The process culminated in a Arvari River Parliament, a collective of 72 villages in the Arvari basin. The parliament has two representatives from a village and is an elected body. Its an extension of village democracy and gives people from individual villages the strength and vision to look beyond their geographical remit. The villagers have built or repaired hundreds of structures — johads, tanks, bunds, wells — to store rainwater and recharge underground aquifers. In many cases, they have rubbed the authorities the wrong way. The parliament gives them a forum to counter government interference at maintaining and expanding their work. It had taken a small second step by replicating this within the Sariska Tiger Reserve by setting up the Sariska Sanrakshan Mandal. This collective of 270 villages has now to get down to serious work. These were the people deciding their future at the meeting.

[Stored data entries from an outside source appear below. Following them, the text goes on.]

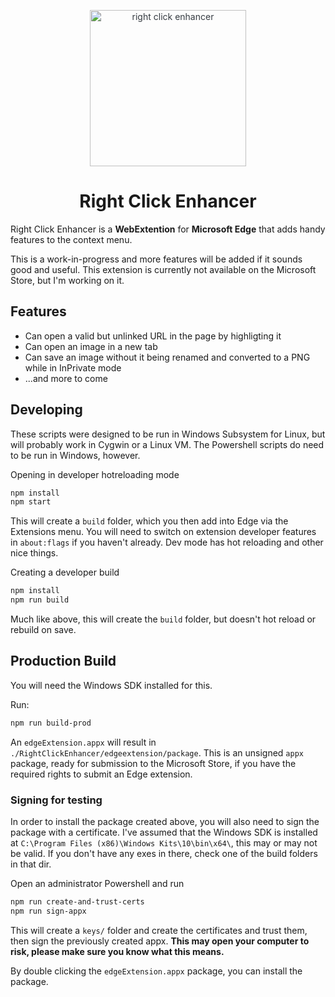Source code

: <p align="center" style="color: #343a40">
  <img src="https://raw.githubusercontent.com/bakkerme/right-click-enhancer/master/assets/right-click-enhancer.png" alt="right click enhancer" height="250">
  <h1 align="center">Right Click Enhancer</h1>
</p>

Right Click Enhancer is a **WebExtention** for **Microsoft Edge** that adds handy features to the context menu. 

This is a work-in-progress and more features will be added if it sounds good and useful. This extension is currently not available on the Microsoft Store, but I'm working on it.

## Features
* Can open a valid but unlinked URL in the page by highligting it
* Can open an image in a new tab
* Can save an image without it being renamed and converted to a PNG while in InPrivate mode
* ...and more to come

## Developing
These scripts were designed to be run in Windows Subsystem for Linux, but will probably work in Cygwin or a Linux VM. The Powershell scripts do need to be run in Windows, however.

Opening in developer hotreloading mode
```bash
npm install
npm start
```
This will create a `build` folder, which you then add into Edge via the Extensions menu. You will need to switch on extension developer features in `about:flags` if you haven't already. Dev mode has hot reloading and other nice things.

Creating a developer build
```bash
npm install
npm run build
```
Much like above, this will create the `build` folder, but doesn't hot reload or rebuild on save. 

## Production Build
You will need the Windows SDK installed for this.

Run:
```bash
npm run build-prod
```

An `edgeExtension.appx` will result in `./RightClickEnhancer/edgeextension/package`. This is an unsigned `appx` package, ready for submission to the Microsoft Store, if you have the required rights to submit an Edge extension.

### Signing for testing

In order to install the package created above, you will also need to sign the package with a certificate. I've assumed that the Windows SDK is installed at `C:\Program Files (x86)\Windows Kits\10\bin\x64\`, this may or may not be valid. If you don't have any exes in there, check one of the build folders in that dir.

Open an administrator Powershell and run
```powershell
npm run create-and-trust-certs
npm run sign-appx
```

This will create a `keys/` folder and create the certificates and trust them, then sign the previously created appx. **This may open your computer to risk, please make sure you know what this means.**

By double clicking the `edgeExtension.appx` package, you can install the package.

The village leaders brought out two very large scale maps of the region. This showed the villages, contours of the land, where forests existed and where they did not, land under agriculture, existing structures, buildings and water courses.
The maps were spread on the floor of the shamiana under which the meeting was happening. They plotted their own villages or homesteads on the map. They had a visual map of the area; this was transposed onto the butterpaper map. They quickly added in geographical features not on the map like ravines across on which a checkdam could be built.
For instance, Taima Ramji from Baucchi village asks, ‘‘Where is my village?’’ Another person traces his finger over the map and jabs a spot that has Baucchi written in Hindi. After that, its easy for Taima to understand the topography of the area, as depicted by the map, and decide where a check dam should come up. He and another man from the village debate the pros and cons of the location and, realising that somebody’s house will be flooded, shift the location a few metres upstream. The person’s house is now a few metres downstream from the checkdam and will be one of the first to benefit from it. Next steps — a verbal plan that includes survey timelines, who will participate from the village in the construction and talking to TBS people about funding, labour and materials. A project usually sees the villagers chipping in with labour, all of it, and TBS providing the building material and any expert advice.
Not one of the people in the 150-strong gathering is a qualified engineer. A few have been to college; most have studied up to Class VIII and hardly anybody understands English. It is this group of villagers, and thousands of others like them, who have taken their water resources in hand and in the process, managed to chart a new future for themselves. Rajender Singh, chairman of the TBS, says they understand that government water supply schemes have failed to deliver over the past few decades. On the contrary, the water table has fallen owing to the government’s tubewells dug to provide irrigation water. The forests have disappeared thanks to the forest department’s focus on making money, white and black, from the wood.
The biggest difference between what the local people do, and what the government has done, for water supply, is that the work done by local people is community-owned, therefore sustainable. The structures are inexpensive and can be looked after without any outside help at low cost. Government schemes are regarded as alien and maintenance is ‘‘somebody else’s headache’’. Once people build a structure, there is no running cost to get water. Government schemes entail regular payments — for electricity and diesel for pumpsets or water charges for piped water. ‘‘Which would your choose?’’ asks a person from another village, Babulal Gujjar.